By Will Feneley, Moguls Athlete

I have been skiing since the age of six, in a range of disciplines as I’ve been growing up and started Mogul skiing full time around five years ago. When I was fifteen turning sixteen, I headed out to Australia, to join a team over there, where I ended up spending five seasons worth of Australian winters, the last two of those years being full time with them year round. They took me to NorAm level events, which are the North American equivalent of Europa Cups. Over the last two years I’ve been transitioning to the GB squad, competing in one World Cup in Tremblant, Canada (the first place I ever skied!) and the World Championships in Deer Valley. Finally, over the last year, I’ve fully transitioned and am now full time with the GB team.

I did alpine racing for five years, from eight to thirteen years old, spending most winters in Les Houches near Chamonix with the BSA. Later on, between eleven and fifteen years old, I got interested in park skiing. From fifteen years old, I have been involved in Mogul Skiing primarily. Mogul skiing is great, as it involves a lot of different aspects that I have grown up doing in different disciplines.

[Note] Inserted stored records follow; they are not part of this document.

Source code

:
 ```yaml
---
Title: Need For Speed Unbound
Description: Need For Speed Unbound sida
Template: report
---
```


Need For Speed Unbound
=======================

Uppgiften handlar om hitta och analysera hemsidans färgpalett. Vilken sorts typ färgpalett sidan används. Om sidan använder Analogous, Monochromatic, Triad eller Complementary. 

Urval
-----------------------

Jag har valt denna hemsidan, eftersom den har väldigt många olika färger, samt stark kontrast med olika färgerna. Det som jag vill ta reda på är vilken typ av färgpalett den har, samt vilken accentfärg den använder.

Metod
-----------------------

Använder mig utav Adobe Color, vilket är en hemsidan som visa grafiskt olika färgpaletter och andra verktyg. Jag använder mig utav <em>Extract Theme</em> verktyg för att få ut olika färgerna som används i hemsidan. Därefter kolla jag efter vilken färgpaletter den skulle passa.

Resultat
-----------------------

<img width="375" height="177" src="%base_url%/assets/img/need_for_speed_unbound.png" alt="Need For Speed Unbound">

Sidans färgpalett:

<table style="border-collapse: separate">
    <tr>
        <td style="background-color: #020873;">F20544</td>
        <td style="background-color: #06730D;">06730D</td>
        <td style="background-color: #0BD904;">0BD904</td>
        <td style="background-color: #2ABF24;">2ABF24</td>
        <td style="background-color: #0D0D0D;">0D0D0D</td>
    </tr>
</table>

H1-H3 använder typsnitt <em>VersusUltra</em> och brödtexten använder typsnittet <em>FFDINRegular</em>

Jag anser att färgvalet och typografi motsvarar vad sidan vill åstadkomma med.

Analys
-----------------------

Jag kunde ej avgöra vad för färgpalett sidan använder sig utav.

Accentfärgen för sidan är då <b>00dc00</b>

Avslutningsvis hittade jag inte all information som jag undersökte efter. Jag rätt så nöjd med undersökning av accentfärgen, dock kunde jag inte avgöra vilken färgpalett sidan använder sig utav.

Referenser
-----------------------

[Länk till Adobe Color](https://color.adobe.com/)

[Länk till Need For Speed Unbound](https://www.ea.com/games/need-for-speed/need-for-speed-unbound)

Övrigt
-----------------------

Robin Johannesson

Alpine Skiing is all about fastest lines and being able to turn the ski smoothly. Park skiing is all about style and jumps (and rails: not in mogul skiing… yet!). Mogul skiing is a big jumble of everything, and that’s why I love it. You are constantly on your feet, with no time to relax. You’ve got to be fast, you’ve got to be technical, and you’ve got to have a good jump package, with two jumps placed in the course. It is such a great sport, which is so hard to get right that it makes you want to keep pushing to get that impossible perfect run.

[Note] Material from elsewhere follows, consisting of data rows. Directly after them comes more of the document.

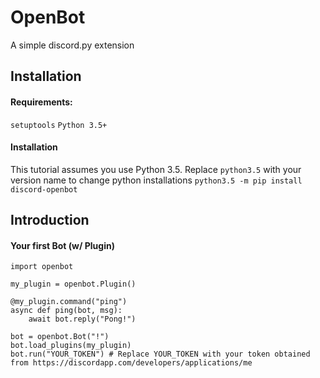 # OpenBot
A simple discord.py extension
## Installation
#### Requirements:
`setuptools`
`Python 3.5+`

#### Installation
This tutorial assumes you use Python 3.5. Replace `python3.5` with your version name to change python installations
```python3.5 -m pip install discord-openbot```

## Introduction
#### Your first Bot (w/ Plugin)
```
import openbot

my_plugin = openbot.Plugin()

@my_plugin.command("ping")
async def ping(bot, msg):
    await bot.reply("Pong!")
    
bot = openbot.Bot("!")
bot.load_plugins(my_plugin)
bot.run("YOUR_TOKEN") # Replace YOUR_TOKEN with your token obtained from https://discordapp.com/developers/applications/me
```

When competing, you travel to many places around the world, and spend many chairlifts with international recreational skiers. The one thing that is always asked when they find out we do moguls is: “How are your knees??”. It’s true that mogul skiing is a high impact sport, and that injuries are not uncommon, but we prepare our bodies so that they can endure year-round impact. We train to make sure our bodies are strong enough, and also nimble enough. When you’re skiing bumps, you’re trying to reduce impact, but even with strong bodies, and good technique, things can go wrong. I’m lucky enough to be fairly injury free, having only suffered a small torn meniscus in 2016, requiring a minor surgery. You have to rely on a good mental attitude and your physical preparation, so that you can push your body to limits, not hold back and send it!